Every major LLM provider publishes a per-token rate. None of them give you the real cost of running a workload. This calculator models the actual bill across 16 production models from Anthropic, OpenAI, Google, Meta, and DeepSeek — accounting for the things vendor pricing pages omit:
Tokenizer differences — Opus 4.7 produces 1.0–1.46× more tokens than Opus 4.6 for the same English
Prompt caching — 90% off cached input, often 60–90% of production prompts
Batch API — 50% off async workloads, ignored by most calculators
Paste your actual prompt. Set your real volume. See the real cost across all models in one comparison table.
Frequently asked questions
What's the cheapest LLM?
DeepSeek V3.2 at $0.14/$0.28 per million tokens — but it's a smaller model.
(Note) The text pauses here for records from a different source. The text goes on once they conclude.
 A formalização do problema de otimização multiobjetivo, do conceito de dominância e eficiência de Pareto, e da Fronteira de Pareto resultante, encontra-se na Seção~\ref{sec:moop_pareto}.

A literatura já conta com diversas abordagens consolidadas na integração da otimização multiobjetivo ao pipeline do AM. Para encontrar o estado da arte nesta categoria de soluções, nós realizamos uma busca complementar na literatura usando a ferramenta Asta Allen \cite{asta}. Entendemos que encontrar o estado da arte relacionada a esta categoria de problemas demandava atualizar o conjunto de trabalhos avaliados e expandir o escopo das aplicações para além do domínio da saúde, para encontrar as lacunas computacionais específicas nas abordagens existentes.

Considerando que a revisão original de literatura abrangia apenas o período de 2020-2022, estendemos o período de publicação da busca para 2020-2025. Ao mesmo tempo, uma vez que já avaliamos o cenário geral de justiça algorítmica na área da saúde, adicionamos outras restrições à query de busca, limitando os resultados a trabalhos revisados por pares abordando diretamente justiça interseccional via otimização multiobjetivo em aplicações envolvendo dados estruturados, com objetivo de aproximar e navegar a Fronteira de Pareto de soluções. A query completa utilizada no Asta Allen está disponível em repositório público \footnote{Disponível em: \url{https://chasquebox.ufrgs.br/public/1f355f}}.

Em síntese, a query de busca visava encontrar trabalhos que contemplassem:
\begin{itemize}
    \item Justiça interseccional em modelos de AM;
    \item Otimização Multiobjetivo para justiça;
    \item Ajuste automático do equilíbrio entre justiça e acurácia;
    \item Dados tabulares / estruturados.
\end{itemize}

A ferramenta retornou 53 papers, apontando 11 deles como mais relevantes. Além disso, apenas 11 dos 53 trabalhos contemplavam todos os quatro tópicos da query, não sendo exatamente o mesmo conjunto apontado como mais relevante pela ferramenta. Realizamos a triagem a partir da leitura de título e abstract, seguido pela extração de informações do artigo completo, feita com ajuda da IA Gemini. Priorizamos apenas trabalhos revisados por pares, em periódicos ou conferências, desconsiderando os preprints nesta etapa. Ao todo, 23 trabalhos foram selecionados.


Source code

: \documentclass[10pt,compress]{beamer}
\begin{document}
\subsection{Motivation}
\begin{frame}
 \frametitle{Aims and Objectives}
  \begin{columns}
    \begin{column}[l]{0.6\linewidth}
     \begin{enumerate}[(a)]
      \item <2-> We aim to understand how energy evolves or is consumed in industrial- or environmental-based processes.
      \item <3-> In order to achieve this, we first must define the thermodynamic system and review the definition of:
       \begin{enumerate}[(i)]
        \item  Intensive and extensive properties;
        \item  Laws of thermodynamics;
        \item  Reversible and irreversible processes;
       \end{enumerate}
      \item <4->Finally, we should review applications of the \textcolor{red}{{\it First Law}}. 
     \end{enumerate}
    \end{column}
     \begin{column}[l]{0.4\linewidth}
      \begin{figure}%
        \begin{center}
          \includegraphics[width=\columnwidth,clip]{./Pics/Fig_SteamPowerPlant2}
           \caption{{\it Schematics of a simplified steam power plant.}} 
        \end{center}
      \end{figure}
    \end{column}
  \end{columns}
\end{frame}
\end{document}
Among flagships, Claude Sonnet 4.6 at $3/$15 offers the best capability-per-dollar.
What's the most expensive LLM?
GPT-5.5 at $5/$30 (output dominates), then Claude Opus 4.7 at $5/$25.
How does prompt caching change the math?
Dramatically. For production workloads with stable system prompts (60–90% of tokens cacheable), caching can cut input costs by 80%+.
What's the Batch API?
OpenAI, Anthropic, and Google all offer 50% off for async batch processing (results within 24 hours). Massively underused.
Which LLM pricing calculator is most accurate?
We use the vendors' official tokenizers (tiktoken for OpenAI, Anthropic's count_tokens API, Google's countTokens API) instead of character approximations. For Llama and DeepSeek, no free count API exists, so we use calibrated character approximations and flag those as estimated.